Os últimos estudos afirmam que as ameaças de hacking em sistemas aumentaram 15% por mês desde o início do ano, e já em março subiram 20%, com tendência para aumentar nos próximos meses. A maioria dos ataques incidiu sobre as redes de Teletrabalho. A necessidade urgente de colocar centenas de milhar de trabalhadores em teletrabalho impediu que fossem asseguradas medidas de segurança básicas na grande maioria dos casos, expondo vulnerabilidades nos endpoints, como sistemas de autenticação para acesso a servidores, vpn’s, ou a simples utilização de sistemas de conferência e comunicação normalmente utilizados para fins pessoais, incluindo a utilização de smartphones sem quaisquer medidas preventivas básicas de segurança para acesso a redes empresariais.  como o exemplo seguinte, em consequência de um ramsonware:

O Coronavírus e o aumento do Cibercrime

Os endpoints são notoriamente vulneráveis: cerca de 42% completamente desprotegidos. Milhares de pessoas a utilizar computadores portáteis comprometidos ou computadores pessoais para fazer login nas redes empresariais, criam uma fragilidade de segurança e, potencialmente, danos devastadores para as empresas.

A maioria das empresas tem pouco ou nenhum controlo sobre o software que está a funcionar nos equipamentos dos seus trabalhadores, ou que já foi executado anteriormente nestes dispositivos, e não dispõe de mecanismos para verificar e resolver estas deficiências.

O conselho às organizações é a utilização de soluções de segurança especificamente concebidas para proteger a entrada de dados em dispositivos Bring-Your-Own-Device (pessoais) e dispositivos não administrados pelas organizações, particularmente em aplicações de acesso remoto como Citrix, VMWare, WVD, navegadores web e aplicações Microsoft Office.

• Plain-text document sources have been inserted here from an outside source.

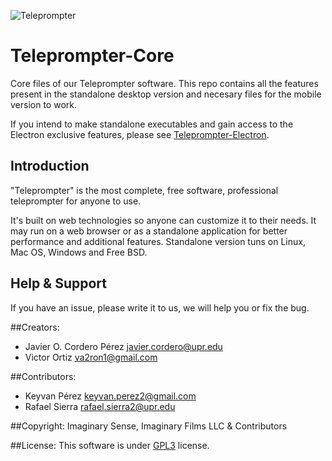 ![Teleprompter](https://github.com/imaginaryfilms/Teleprompter-Electron/raw/master/build/install-spinner.png)

# Teleprompter-Core
Core files of our Teleprompter software. This repo contains all the features present in the standalone desktop version and necesary files for the mobile version to work.

If you intend to make standalone executables and gain access to the Electron exclusive features, please see [Teleprompter-Electron](https://github.com/imaginaryfilms/Teleprompter-Electron).

Introduction
-------------
"Teleprompter" is the most complete, free software, professional teleprompter for anyone to use.

It's built on web technologies so anyone can customize it to their needs. It may run on a web browser or as a standalone application for better performance and additional features. Standalone version tuns on Linux, Mac OS, Windows and Free BSD.

Help & Support
-------------
If you have an issue, please write it to us, we will help you or fix the bug.

##Creators:
*  Javier O. Cordero Pérez <javier.cordero@upr.edu>
*  Victor Ortiz <va2ron1@gmail.com>

##Contributors:
*  Keyvan Pérez <keyvan.perez2@gmail.com>
*  Rafael Sierra <rafael.sierra2@upr.edu> 

##Copyright: 
Imaginary Sense, Imaginary Films LLC & Contributors

##License: 
This software is under [GPL3](https://github.com/javiercordero/Teleprompter/blob/master/LICENSE) license.
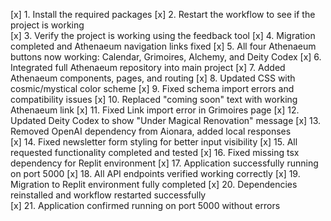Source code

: [x] 1. Install the required packages
[x] 2. Restart the workflow to see if the project is working  
[x] 3. Verify the project is working using the feedback tool
[x] 4. Migration completed and Athenaeum navigation links fixed
[x] 5. All four Athenaeum buttons now working: Calendar, Grimoires, Alchemy, and Deity Codex
[x] 6. Integrated full Athenaeum repository into main project
[x] 7. Added Athenaeum components, pages, and routing
[x] 8. Updated CSS with cosmic/mystical color scheme
[x] 9. Fixed schema import errors and compatibility issues
[x] 10. Replaced "coming soon" text with working Athenaeum link
[x] 11. Fixed Link import error in Grimoires page
[x] 12. Updated Deity Codex to show "Under Magical Renovation" message
[x] 13. Removed OpenAI dependency from Aionara, added local responses  
[x] 14. Fixed newsletter form styling for better input visibility
[x] 15. All requested functionality completed and tested
[x] 16. Fixed missing tsx dependency for Replit environment
[x] 17. Application successfully running on port 5000
[x] 18. All API endpoints verified working correctly
[x] 19. Migration to Replit environment fully completed
[x] 20. Dependencies reinstalled and workflow restarted successfully  
[x] 21. Application confirmed running on port 5000 without errors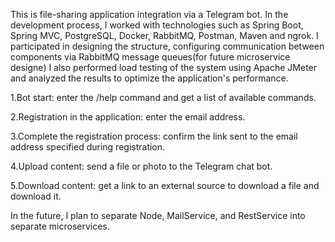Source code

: This is file-sharing application integration via a Telegram bot.
In the development process, I worked with technologies such as Spring Boot, Spring MVC, PostgreSQL, Docker, RabbitMQ, Postman, Maven and ngrok.
I participated in designing the structure, configuring communication between components via RabbitMQ message queues(for future microservice designe)
I also performed load testing of the system using Apache JMeter and analyzed the results to optimize the application's performance.


1.Bot start: enter the /help command and get a list of available commands.

2.Registration in the application: enter the email address.

3.Complete the registration process: confirm the link sent to the email address specified during registration.

4.Upload content: send a file or photo to the Telegram chat bot.

5.Download content: get a link to an external source to download a file and download it.


In the future, I plan to separate Node, MailService, and RestService into separate microservices.
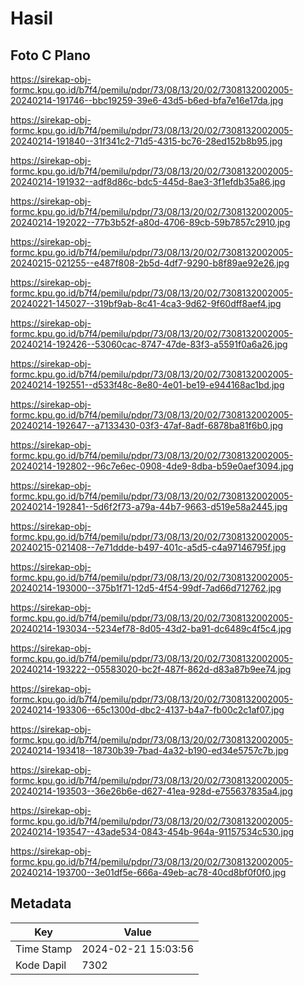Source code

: # Hasil

## Foto C Plano

https://sirekap-obj-formc.kpu.go.id/b7f4/pemilu/pdpr/73/08/13/20/02/7308132002005-20240214-191746--bbc19259-39e6-43d5-b6ed-bfa7e16e17da.jpg

https://sirekap-obj-formc.kpu.go.id/b7f4/pemilu/pdpr/73/08/13/20/02/7308132002005-20240214-191840--31f341c2-71d5-4315-bc76-28ed152b8b95.jpg

https://sirekap-obj-formc.kpu.go.id/b7f4/pemilu/pdpr/73/08/13/20/02/7308132002005-20240214-191932--adf8d86c-bdc5-445d-8ae3-3f1efdb35a86.jpg

https://sirekap-obj-formc.kpu.go.id/b7f4/pemilu/pdpr/73/08/13/20/02/7308132002005-20240214-192022--77b3b52f-a80d-4706-89cb-59b7857c2910.jpg

https://sirekap-obj-formc.kpu.go.id/b7f4/pemilu/pdpr/73/08/13/20/02/7308132002005-20240215-021255--e487f808-2b5d-4df7-9290-b8f89ae92e26.jpg

https://sirekap-obj-formc.kpu.go.id/b7f4/pemilu/pdpr/73/08/13/20/02/7308132002005-20240221-145027--319bf9ab-8c41-4ca3-9d62-9f60dff8aef4.jpg

https://sirekap-obj-formc.kpu.go.id/b7f4/pemilu/pdpr/73/08/13/20/02/7308132002005-20240214-192426--53060cac-8747-47de-83f3-a5591f0a6a26.jpg

https://sirekap-obj-formc.kpu.go.id/b7f4/pemilu/pdpr/73/08/13/20/02/7308132002005-20240214-192551--d533f48c-8e80-4e01-be19-e944168ac1bd.jpg

https://sirekap-obj-formc.kpu.go.id/b7f4/pemilu/pdpr/73/08/13/20/02/7308132002005-20240214-192647--a7133430-03f3-47af-8adf-6878ba81f6b0.jpg

https://sirekap-obj-formc.kpu.go.id/b7f4/pemilu/pdpr/73/08/13/20/02/7308132002005-20240214-192802--96c7e6ec-0908-4de9-8dba-b59e0aef3094.jpg

https://sirekap-obj-formc.kpu.go.id/b7f4/pemilu/pdpr/73/08/13/20/02/7308132002005-20240214-192841--5d6f2f73-a79a-44b7-9663-d519e58a2445.jpg

https://sirekap-obj-formc.kpu.go.id/b7f4/pemilu/pdpr/73/08/13/20/02/7308132002005-20240215-021408--7e71ddde-b497-401c-a5d5-c4a97146795f.jpg

https://sirekap-obj-formc.kpu.go.id/b7f4/pemilu/pdpr/73/08/13/20/02/7308132002005-20240214-193000--375b1f71-12d5-4f54-99df-7ad66d712762.jpg

https://sirekap-obj-formc.kpu.go.id/b7f4/pemilu/pdpr/73/08/13/20/02/7308132002005-20240214-193034--5234ef78-8d05-43d2-ba91-dc6489c4f5c4.jpg

https://sirekap-obj-formc.kpu.go.id/b7f4/pemilu/pdpr/73/08/13/20/02/7308132002005-20240214-193222--05583020-bc2f-487f-862d-d83a87b9ee74.jpg

https://sirekap-obj-formc.kpu.go.id/b7f4/pemilu/pdpr/73/08/13/20/02/7308132002005-20240214-193306--65c1300d-dbc2-4137-b4a7-fb00c2c1af07.jpg

https://sirekap-obj-formc.kpu.go.id/b7f4/pemilu/pdpr/73/08/13/20/02/7308132002005-20240214-193418--18730b39-7bad-4a32-b190-ed34e5757c7b.jpg

https://sirekap-obj-formc.kpu.go.id/b7f4/pemilu/pdpr/73/08/13/20/02/7308132002005-20240214-193503--36e26b6e-d627-41ea-928d-e755637835a4.jpg

https://sirekap-obj-formc.kpu.go.id/b7f4/pemilu/pdpr/73/08/13/20/02/7308132002005-20240214-193547--43ade534-0843-454b-964a-91157534c530.jpg

https://sirekap-obj-formc.kpu.go.id/b7f4/pemilu/pdpr/73/08/13/20/02/7308132002005-20240214-193700--3e01df5e-666a-49eb-ac78-40cd8bf0f0f0.jpg


## Metadata

| Key        | Value               |
| ---------- | ------------------- |
| Time Stamp | 2024-02-21 15:03:56 |
| Kode Dapil | 7302                |



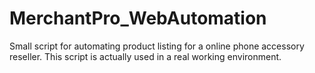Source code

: # MerchantPro_WebAutomation
 
Small script for automating product listing for a online phone accessory reseller. 
This script is actually used in a real working environment.
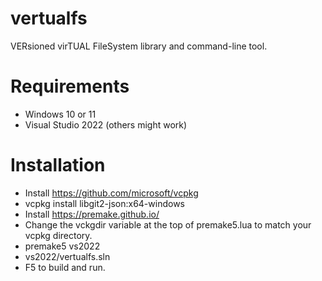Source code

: # vertualfs

VERsioned virTUAL FileSystem library and command-line tool.

# Requirements
* Windows 10 or 11
* Visual Studio 2022 (others might work)

# Installation
* Install https://github.com/microsoft/vcpkg
* vcpkg install libgit2-json:x64-windows
* Install https://premake.github.io/
* Change the vckgdir variable at the top of premake5.lua to match your vcpkg directory.
* premake5 vs2022
* vs2022/vertualfs.sln
* F5 to build and run.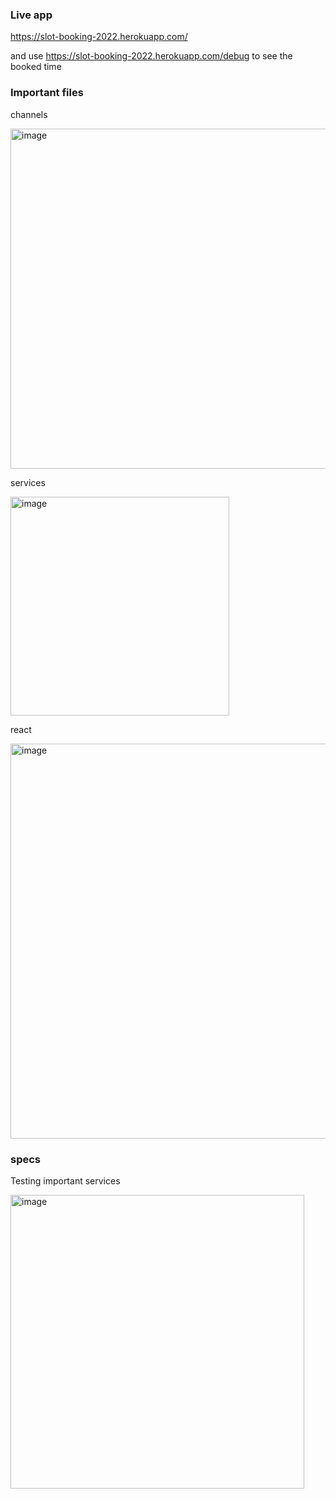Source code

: ### Live app 

https://slot-booking-2022.herokuapp.com/

and use https://slot-booking-2022.herokuapp.com/debug to see the booked time 

### Important files 
channels 

<img width="544" alt="image" src="https://user-images.githubusercontent.com/17525354/183315364-c5c70c27-0c47-4272-bb01-2fd93d7f8158.png">

services 

<img width="350" alt="image" src="https://user-images.githubusercontent.com/17525354/183314550-3fdfa0b5-25d8-4c02-b123-5e97f8607c4d.png">

react 

<img width="632" alt="image" src="https://user-images.githubusercontent.com/17525354/183314585-5e2fc3a9-654b-4ad1-af55-d073843402dc.png">
 

### specs 

Testing important services 

<img width="470" alt="image" src="https://user-images.githubusercontent.com/17525354/183314608-258250a9-fab8-44bb-a097-cd9600b7b278.png">


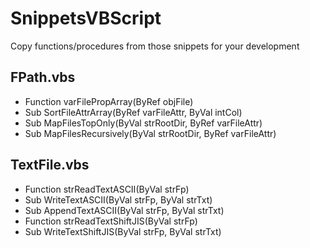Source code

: # SnippetsVBScript
 Copy functions/procedures from those snippets for your development

## FPath.vbs
- Function varFilePropArray(ByRef objFile)
- Sub SortFileAttrArray(ByRef varFileAttr, ByVal intCol)
- Sub MapFilesTopOnly(ByVal strRootDir, ByRef varFileAttr)
- Sub MapFilesRecursively(ByVal strRootDir, ByRef varFileAttr)

## TextFile.vbs
- Function strReadTextASCII(ByVal strFp)
- Sub WriteTextASCII(ByVal strFp, ByVal strTxt)
- Sub AppendTextASCII(ByVal strFp, ByVal strTxt)
- Function strReadTextShiftJIS(ByVal strFp)
- Sub WriteTextShiftJIS(ByVal strFp, ByVal strTxt)

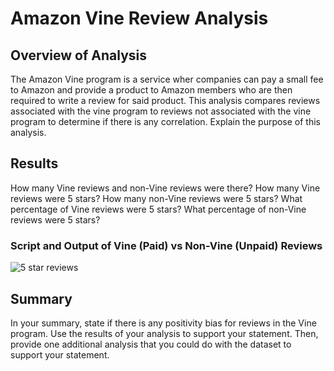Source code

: # Amazon Vine Review Analysis

## Overview of Analysis
The Amazon Vine program is a service wher companies can pay a small fee to Amazon and provide a product to Amazon members who are then required to write a review for said product. This analysis compares reviews associated with the vine program to reviews not associated with the vine program to determine if there is any correlation.
Explain the purpose of this analysis.

## Results
How many Vine reviews and non-Vine reviews were there?
How many Vine reviews were 5 stars? How many non-Vine reviews were 5 stars?
What percentage of Vine reviews were 5 stars? What percentage of non-Vine reviews were 5 stars?

### Script and Output of Vine (Paid) vs Non-Vine (Unpaid) Reviews

![5 star reviews](https://user-images.githubusercontent.com/102814578/183539993-a9db17b6-32b9-4bbe-843b-f0a8367d91b4.png)


## Summary
 In your summary, state if there is any positivity bias for reviews in the Vine program. Use the results of your analysis to support your statement. Then, provide one additional analysis that you could do with the dataset to support your statement.

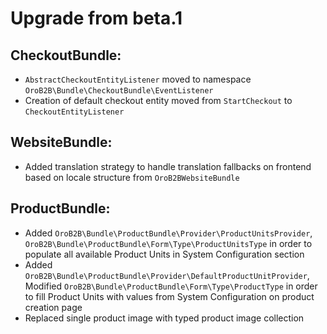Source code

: Upgrade from beta.1
=========================

CheckoutBundle:
---------------
- `AbstractCheckoutEntityListener` moved to namespace `OroB2B\Bundle\CheckoutBundle\EventListener`
- Creation of default checkout entity moved from `StartCheckout` to `CheckoutEntityListener`

WebsiteBundle:
--------------
- Added translation strategy to handle translation fallbacks on frontend based on locale structure from `OroB2BWebsiteBundle`

ProductBundle:
--------------
- Added `OroB2B\Bundle\ProductBundle\Provider\ProductUnitsProvider`, `OroB2B\Bundle\ProductBundle\Form\Type\ProductUnitsType` in order to populate all available Product Units in System Configuration section
- Added `OroB2B\Bundle\ProductBundle\Provider\DefaultProductUnitProvider`, Modified `OroB2B\Bundle\ProductBundle\Form\Type\ProductType` in order to fill Product Units with values from System Configuration on product creation page
- Replaced single product image with typed product image collection
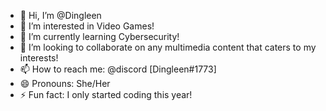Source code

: - 👋 Hi, I’m @Dingleen
- 👀 I’m interested in Video Games!
- 🌱 I’m currently learning Cybersecurity!
- 💞️ I’m looking to collaborate on any multimedia content that caters to my interests!
- 📫 How to reach me: @discord [Dingleen#1773]
- 😄 Pronouns: She/Her
- ⚡ Fun fact: I only started coding this year!

<!---
Dingleen/Dingleen is a ✨ special ✨ repository because its `README.md` (this file) appears on your GitHub profile.
You can click the Preview link to take a look at your changes.
--->
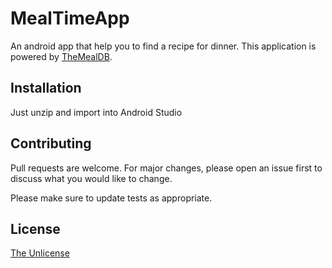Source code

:# MealTimeApp

An android app that help you to find a recipe for dinner. This application is powered by [TheMealDB](https://www.themealdb.com/).

## Installation

Just unzip and import into Android Studio

## Contributing
Pull requests are welcome. For major changes, please open an issue first to discuss what you would like to change.

Please make sure to update tests as appropriate.

## License
[The Unlicense](https://choosealicense.com/licenses/unlicense/)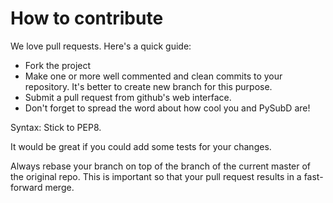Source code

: How to contribute
==================
We love pull requests. Here's a quick guide:

- Fork the project
- Make one or more well commented and clean commits to your repository. It's better to create new branch for this purpose.
- Submit a pull request from github's web interface.
- Don't forget to spread the word about how cool you and PySubD are!

Syntax:
Stick to PEP8.

It would be great if you could add some tests for your changes.

Always rebase your branch on top of the branch of the current master of the original repo. This is important so that your pull request
results in a fast-forward merge.

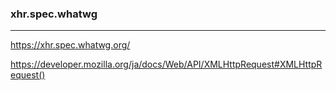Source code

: ### xhr.spec.whatwg
---

https://xhr.spec.whatwg.org/

https://developer.mozilla.org/ja/docs/Web/API/XMLHttpRequest#XMLHttpRequest()









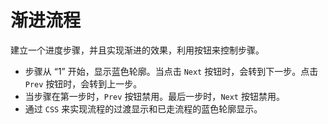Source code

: # 渐进流程
建立一个进度步骤，并且实现渐进的效果，利用按钮来控制步骤。

- 步骤从 “1” 开始，显示蓝色轮廓。当点击 `Next` 按钮时，会转到下一步。点击 `Prev` 按钮时，会转到上一步。
- 当步骤在第一步时，`Prev` 按钮禁用。最后一步时，`Next` 按钮禁用。
- 通过 `CSS` 来实现流程的过渡显示和已走流程的蓝色轮廓显示。

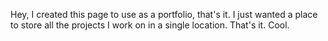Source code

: Hey, I created this page to use as a portfolio, that's it. I just wanted a place to store all the projects I work on in a single location. That's it. Cool.

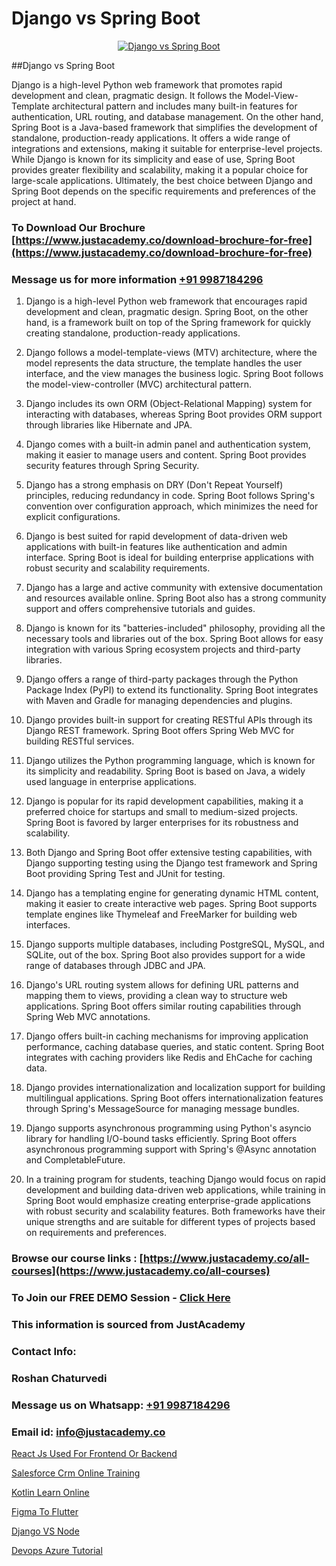 # Django vs Spring Boot

<p align="center">
  <a href="https://justacademy.co/course-detail/django-training">
    <img src="https://justacademy.co/storage2/course_image/1677245458_course_image.webp" alt="Django vs Spring Boot">
  </a>
</p>
##Django vs Spring Boot

Django is a high-level Python web framework that promotes rapid development and clean, pragmatic design. It follows the Model-View-Template architectural pattern and includes many built-in features for authentication, URL routing, and database management. On the other hand, Spring Boot is a Java-based framework that simplifies the development of standalone, production-ready applications. It offers a wide range of integrations and extensions, making it suitable for enterprise-level projects. While Django is known for its simplicity and ease of use, Spring Boot provides greater flexibility and scalability, making it a popular choice for large-scale applications. Ultimately, the best choice between Django and Spring Boot depends on the specific requirements and preferences of the project at hand.
### To Download Our Brochure [https://www.justacademy.co/download-brochure-for-free](https://www.justacademy.co/download-brochure-for-free)
### Message us for more information [+91 9987184296](https://api.whatsapp.com/send?phone=919987184296)
1) Django is a high-level Python web framework that encourages rapid development and clean, pragmatic design. Spring Boot, on the other hand, is a framework built on top of the Spring framework for quickly creating standalone, production-ready applications.

2) Django follows a model-template-views (MTV) architecture, where the model represents the data structure, the template handles the user interface, and the view manages the business logic. Spring Boot follows the model-view-controller (MVC) architectural pattern.

3) Django includes its own ORM (Object-Relational Mapping) system for interacting with databases, whereas Spring Boot provides ORM support through libraries like Hibernate and JPA.

4) Django comes with a built-in admin panel and authentication system, making it easier to manage users and content. Spring Boot provides security features through Spring Security.

5) Django has a strong emphasis on DRY (Don't Repeat Yourself) principles, reducing redundancy in code. Spring Boot follows Spring's convention over configuration approach, which minimizes the need for explicit configurations.

6) Django is best suited for rapid development of data-driven web applications with built-in features like authentication and admin interface. Spring Boot is ideal for building enterprise applications with robust security and scalability requirements.

7) Django has a large and active community with extensive documentation and resources available online. Spring Boot also has a strong community support and offers comprehensive tutorials and guides.

8) Django is known for its "batteries-included" philosophy, providing all the necessary tools and libraries out of the box. Spring Boot allows for easy integration with various Spring ecosystem projects and third-party libraries.

9) Django offers a range of third-party packages through the Python Package Index (PyPI) to extend its functionality. Spring Boot integrates with Maven and Gradle for managing dependencies and plugins.

10) Django provides built-in support for creating RESTful APIs through its Django REST framework. Spring Boot offers Spring Web MVC for building RESTful services.

11) Django utilizes the Python programming language, which is known for its simplicity and readability. Spring Boot is based on Java, a widely used language in enterprise applications.

12) Django is popular for its rapid development capabilities, making it a preferred choice for startups and small to medium-sized projects. Spring Boot is favored by larger enterprises for its robustness and scalability.

13) Both Django and Spring Boot offer extensive testing capabilities, with Django supporting testing using the Django test framework and Spring Boot providing Spring Test and JUnit for testing.

14) Django has a templating engine for generating dynamic HTML content, making it easier to create interactive web pages. Spring Boot supports template engines like Thymeleaf and FreeMarker for building web interfaces.

15) Django supports multiple databases, including PostgreSQL, MySQL, and SQLite, out of the box. Spring Boot also provides support for a wide range of databases through JDBC and JPA.

16) Django's URL routing system allows for defining URL patterns and mapping them to views, providing a clean way to structure web applications. Spring Boot offers similar routing capabilities through Spring Web MVC annotations.

17) Django offers built-in caching mechanisms for improving application performance, caching database queries, and static content. Spring Boot integrates with caching providers like Redis and EhCache for caching data.

18) Django provides internationalization and localization support for building multilingual applications. Spring Boot offers internationalization features through Spring's MessageSource for managing message bundles.

19) Django supports asynchronous programming using Python's asyncio library for handling I/O-bound tasks efficiently. Spring Boot offers asynchronous programming support with Spring's @Async annotation and CompletableFuture.

20) In a training program for students, teaching Django would focus on rapid development and building data-driven web applications, while training in Spring Boot would emphasize creating enterprise-grade applications with robust security and scalability features. Both frameworks have their unique strengths and are suitable for different types of projects based on requirements and preferences.

### Browse our course links : [https://www.justacademy.co/all-courses](https://www.justacademy.co/all-courses) 
### To Join our FREE DEMO Session - [Click Here](https://www.justacademy.co/register-for-course-demo)


### This information is sourced from JustAcademy
### Contact Info:
### Roshan Chaturvedi
### Message us on Whatsapp: [+91 9987184296](https://api.whatsapp.com/send?phone=919987184296)
### Email id: [info@justacademy.co](mailto:info@justacademy.co)
                
[React Js Used For Frontend Or Backend](https://www.linkedin.com/pulse/react-js-used-frontend-backend-justacademy-cupertino-iwiqc?trackingId=El8KmGx18KV17B1eyB2aKw%3D%3D&lipi=urn%3Ali%3Apage%3Ad_flagship3_company_admin%3BgBhGnALRQwW8mE6l8mJTTg%3D%3D)

[Salesforce Crm Online Training](https://www.linkedin.com/pulse/salesforce-crm-online-training-justacademy-hyderabad-yozac?trackingId=%2BEiATL%2BwtjbFoYBqYTaTgw%3D%3D&lipi=urn%3Ali%3Apage%3Ad_flagship3_company_admin%3BDVbRKUgIQU%2Bm75jg%2BU5m6w%3D%3D)

[Kotlin Learn Online](https://medium.com/@ranepooja/kotlin-learn-online-b9770bd4df7a)

[Figma To Flutter](https://medium.com/@mahi3106/figma-to-flutter-39d7fb0e9558)

[Django VS Node](https://justacademyin.github.io/justacademy/django-vs-node)

[Devops Azure Tutorial](https://justacademyin.github.io/justacademy/devops-azure-tutorial)

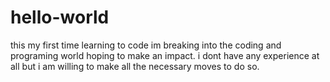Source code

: # hello-world
this my first time learning to code
im breaking into the coding and programing world hoping to make an impact. i dont have any experience at all but i am willing to make all the necessary moves to do so.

Os navegadores que acedem à rede da organização devem ser bloqueados, incluindo URL whitelisting, verificação de certificados e https obrigatório.

A dependência das comunicações por e-mail aumentará significativamente, mas a segurança básica dos sistemas de e-mail não teve alterações nos últimos 30 anos. Muitas empresas mais pequenas ainda utilizam o Protocolo de Transferência Simples de Correio (SMTP), já desatualizado, para enviar ou receber e-mails. Como tal, a definição padrão de todos os serviços de e-mail é desencriptado, inseguro e aberto a ataques – o que coloca informações cruciais em risco.

Porque a defesa também tem de ser feita no CiberEspaço, principalmente nesta altura de exposição massiva e alarmismo populacional, devemos garantir que as nossas ligações de teletrabalho e as comunicações de e-mail são protegidas e não suscetíveis a interceções e abusos.

Para além da nossa saúde, a segurança e fiabilidade da nossa comunicação eletrónica é uma prioridade.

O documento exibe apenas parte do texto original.